L’un d’entre eux y descendit, un jour. Il en fut subjugué. Ces antiques carrières dormaient. Il les réveilla. Projetant sur leurs parois de pierre, lisses, blanches et blondes, ses visions fantastiques.Des hommes à tête de cheval, une fleur offerte à une déesse, une photo qui se reconstitue dans les flammes, une sphinge aux ailes déployées et à la poitrine nue.

Le poète s’appelait Jean Cocteau.
Ses visions, Le Testament d’Orphée.

Film de la poésie totale, celle qui s’écrit non à l’encre, mais à la lumière, et que vient revisiter, aujourd’hui, l’esprit de Gabrielle Chanel. Comme pour poursuivre encore leur intense amitié.

Deux esprits libres à l’allure folle, fous de lignes, l’une ciselant le rythme des étoffes, l’autre le plissé des phrases
Deux âmes-sœurs qui se trouvèrent sans se chercher, aimantées l’une à l’autre par l’amour du style et la passion des bestiaires. Griffons et centaures pour lui, lions, aigles bicéphales et cervidés pour elle, filant sur la laque de ses paravents de Coromandel et sur l’eau magique de ses miroirs, rue Cambon. « Les miroirs feraient bien de réfléchir », disait-il, malicieux.
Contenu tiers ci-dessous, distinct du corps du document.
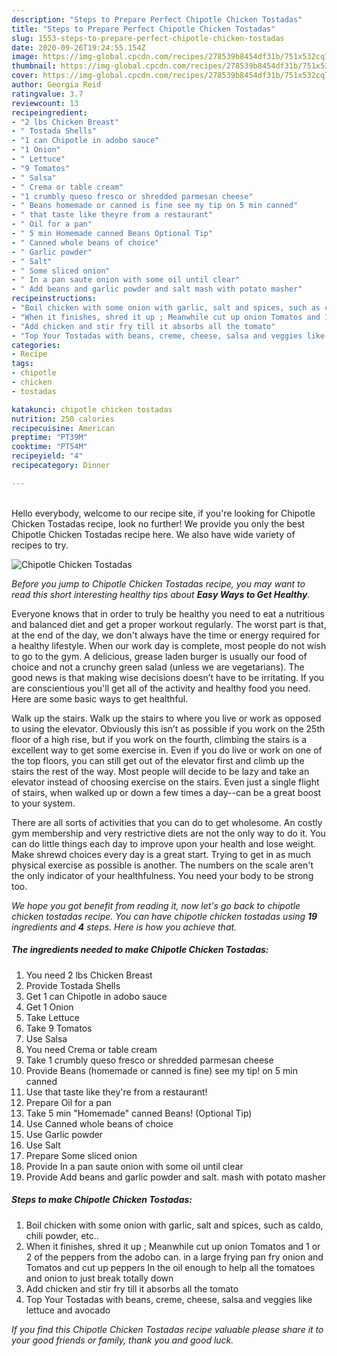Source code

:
 ```yaml
---
description: "Steps to Prepare Perfect Chipotle Chicken Tostadas"
title: "Steps to Prepare Perfect Chipotle Chicken Tostadas"
slug: 1553-steps-to-prepare-perfect-chipotle-chicken-tostadas
date: 2020-09-26T19:24:55.154Z
image: https://img-global.cpcdn.com/recipes/278539b8454df31b/751x532cq70/chipotle-chicken-tostadas-recipe-main-photo.jpg
thumbnail: https://img-global.cpcdn.com/recipes/278539b8454df31b/751x532cq70/chipotle-chicken-tostadas-recipe-main-photo.jpg
cover: https://img-global.cpcdn.com/recipes/278539b8454df31b/751x532cq70/chipotle-chicken-tostadas-recipe-main-photo.jpg
author: Georgia Reid
ratingvalue: 3.7
reviewcount: 13
recipeingredient:
- "2 lbs Chicken Breast"
- " Tostada Shells"
- "1 can Chipotle in adobo sauce"
- "1 Onion"
- " Lettuce"
- "9 Tomatos"
- " Salsa"
- " Crema or table cream"
- "1 crumbly queso fresco or shredded parmesan cheese"
- " Beans homemade or canned is fine see my tip on 5 min canned"
- " that taste like theyre from a restaurant"
- " Oil for a pan"
- " 5 min Homemade canned Beans Optional Tip"
- " Canned whole beans of choice"
- " Garlic powder"
- " Salt"
- " Some sliced onion"
- " In a pan saute onion with some oil until clear"
- " Add beans and garlic powder and salt mash with potato masher"
recipeinstructions:
- "Boil chicken with some onion with garlic, salt and spices, such as caldo, chili powder, etc.."
- "When it finishes, shred it up ; Meanwhile cut up onion Tomatos and 1 or 2 of the peppers from the adobo can. in a large frying pan fry onion and Tomatos and cut up peppers In the oil enough to help all the tomatoes and onion to just break totally down"
- "Add chicken and stir fry till it absorbs all the tomato"
- "Top Your Tostadas with beans, creme, cheese, salsa and veggies like lettuce and avocado"
categories:
- Recipe
tags:
- chipotle
- chicken
- tostadas

katakunci: chipotle chicken tostadas 
nutrition: 250 calories
recipecuisine: American
preptime: "PT39M"
cooktime: "PT54M"
recipeyield: "4"
recipecategory: Dinner

---
```

<br>
Hello everybody, welcome to our recipe site, if you're looking for Chipotle Chicken Tostadas recipe, look no further! We provide you only the best Chipotle Chicken Tostadas recipe here. We also have wide variety of recipes to try.
<br>


![Chipotle Chicken Tostadas](https://img-global.cpcdn.com/recipes/278539b8454df31b/751x532cq70/chipotle-chicken-tostadas-recipe-main-photo.jpg)

<i>Before you jump to Chipotle Chicken Tostadas recipe, you may want to read this short interesting healthy tips about <strong>Easy Ways to Get Healthy</strong>.</i>

Everyone knows that in order to truly be healthy you need to eat a nutritious and balanced diet and get a proper workout regularly. The worst part is that, at the end of the day, we don't always have the time or energy required for a healthy lifestyle. When our work day is complete, most people do not wish to go to the gym. A delicious, grease laden burger is usually our food of choice and not a crunchy green salad (unless we are vegetarians). The good news is that making wise decisions doesn’t have to be irritating. If you are conscientious you'll get all of the activity and healthy food you need. Here are some basic ways to get healthful.

Walk up the stairs. Walk up the stairs to where you live or work as opposed to using the elevator. Obviously this isn’t as possible if you work on the 25th floor of a high rise, but if you work on the fourth, climbing the stairs is a excellent way to get some exercise in. Even if you do live or work on one of the top floors, you can still get out of the elevator first and climb up the stairs the rest of the way. Most people will decide to be lazy and take an elevator instead of choosing exercise on the stairs. Even just a single flight of stairs, when walked up or down a few times a day--can be a great boost to your system. 

There are all sorts of activities that you can do to get wholesome. An costly gym membership and very restrictive diets are not the only way to do it. You can do little things each day to improve upon your health and lose weight. Make shrewd choices every day is a great start. Trying to get in as much physical exercise as possible is another. The numbers on the scale aren't the only indicator of your healthfulness. You need your body to be strong too. 


<i>We hope you got benefit from reading it, now let's go back to chipotle chicken tostadas recipe. You can have chipotle chicken tostadas using <strong>19</strong> ingredients and <strong>4</strong> steps. Here is how you achieve that.
</i>

##### The ingredients needed to make Chipotle Chicken Tostadas:

1. You need 2 lbs Chicken Breast
1. Provide  Tostada Shells
1. Get 1 can Chipotle in adobo sauce
1. Get 1 Onion
1. Take  Lettuce
1. Take 9 Tomatos
1. Use  Salsa
1. You need  Crema or table cream
1. Take 1 crumbly queso fresco or shredded parmesan cheese
1. Provide  Beans (homemade or canned is fine) see my tip! on 5 min canned
1. Use  that taste like they&#39;re from a restaurant!
1. Prepare  Oil for a pan
1. Take  5 min &#34;Homemade&#34; canned Beans! (Optional Tip)
1. Use  Canned whole beans of choice
1. Use  Garlic powder
1. Use  Salt
1. Prepare  Some sliced onion
1. Provide  In a pan saute onion with some oil until clear
1. Provide  Add beans and garlic powder and salt. mash with potato masher


##### Steps to make Chipotle Chicken Tostadas:

1. Boil chicken with some onion with garlic, salt and spices, such as caldo, chili powder, etc..
1. When it finishes, shred it up ; Meanwhile cut up onion Tomatos and 1 or 2 of the peppers from the adobo can. in a large frying pan fry onion and Tomatos and cut up peppers In the oil enough to help all the tomatoes and onion to just break totally down
1. Add chicken and stir fry till it absorbs all the tomato
1. Top Your Tostadas with beans, creme, cheese, salsa and veggies like lettuce and avocado


<i>If you find this Chipotle Chicken Tostadas recipe valuable please share it to your good friends or family, thank you and good luck.</i>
Elle habillait ses personnages. Il couvrait de mots sa mode, « ce prétexte à désobéir ».
De Cocteau à Coco, il n’y avait en effet que quelques lettres. Ils se les écrivirent. « De cœur à cœur. »Quelques lettres, et une étoile. Celle dont Jean signait ses admirables missives à sa « Chère Coco ». Celle que Mademoiselle lui offrit en retour pour son épée d’Immortel, au centre d’une lyre, « petite étoile-absinthe tombée de notre ciel amical », lui écrivait-il. Cette étoile était une émeraude, et elle nous regardait.
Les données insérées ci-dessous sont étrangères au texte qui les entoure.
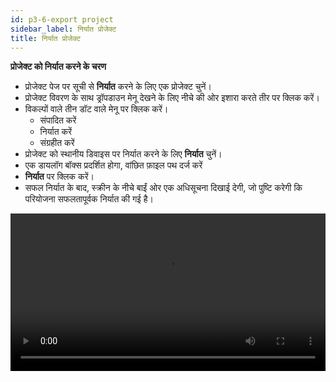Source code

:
 ```yaml
---
id: p3-6-export project
sidebar_label: निर्यात प्रोजेक्ट
title: निर्यात प्रोजेक्ट
---
```


**प्रोजेक्ट को निर्यात करने के चरण**

- प्रोजेक्ट पेज पर सूची से **निर्यात** करने के लिए एक प्रोजेक्ट चुनें।
- प्रोजेक्ट विवरण के साथ ड्रॉपडाउन मेनू देखने के लिए नीचे की ओर इशारा करते तीर पर क्लिक करें।
- विकल्पों वाले तीन डॉट वाले मेनू पर क्लिक करें।
  - संपादित करें
  - निर्यात करें
  - संग्रहीत करें
- प्रोजेक्ट को स्थानीय डिवाइस पर निर्यात करने के लिए **निर्यात** चुनें।
- एक डायलॉग बॉक्स प्रदर्शित होगा, वांछित फ़ाइल पथ दर्ज करें
- **निर्यात** पर क्लिक करें।
- सफल निर्यात के बाद, स्क्रीन के नीचे बाईं ओर एक अधिसूचना दिखाई देगी, जो पुष्टि करेगी कि परियोजना सफलतापूर्वक निर्यात की गई है।


<video controls src="/assets/exportfile.mov" width="100%" type="video/mov"/>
Dans Le Testament d’Orphée, il est beaucoup question d’œil, de savoir regarder. De toute son âme. Pour Cocteau, seul l’invisible peut se voir vraiment

Maintenant fermez les yeux, puis ouvrez-les en grand. Afin de pouvoir enfin, comme disait Cocteau dans Le Testament d’Orphée, « rêver ensemble le même rêve ». En ce lieu d’ombre et de lumière.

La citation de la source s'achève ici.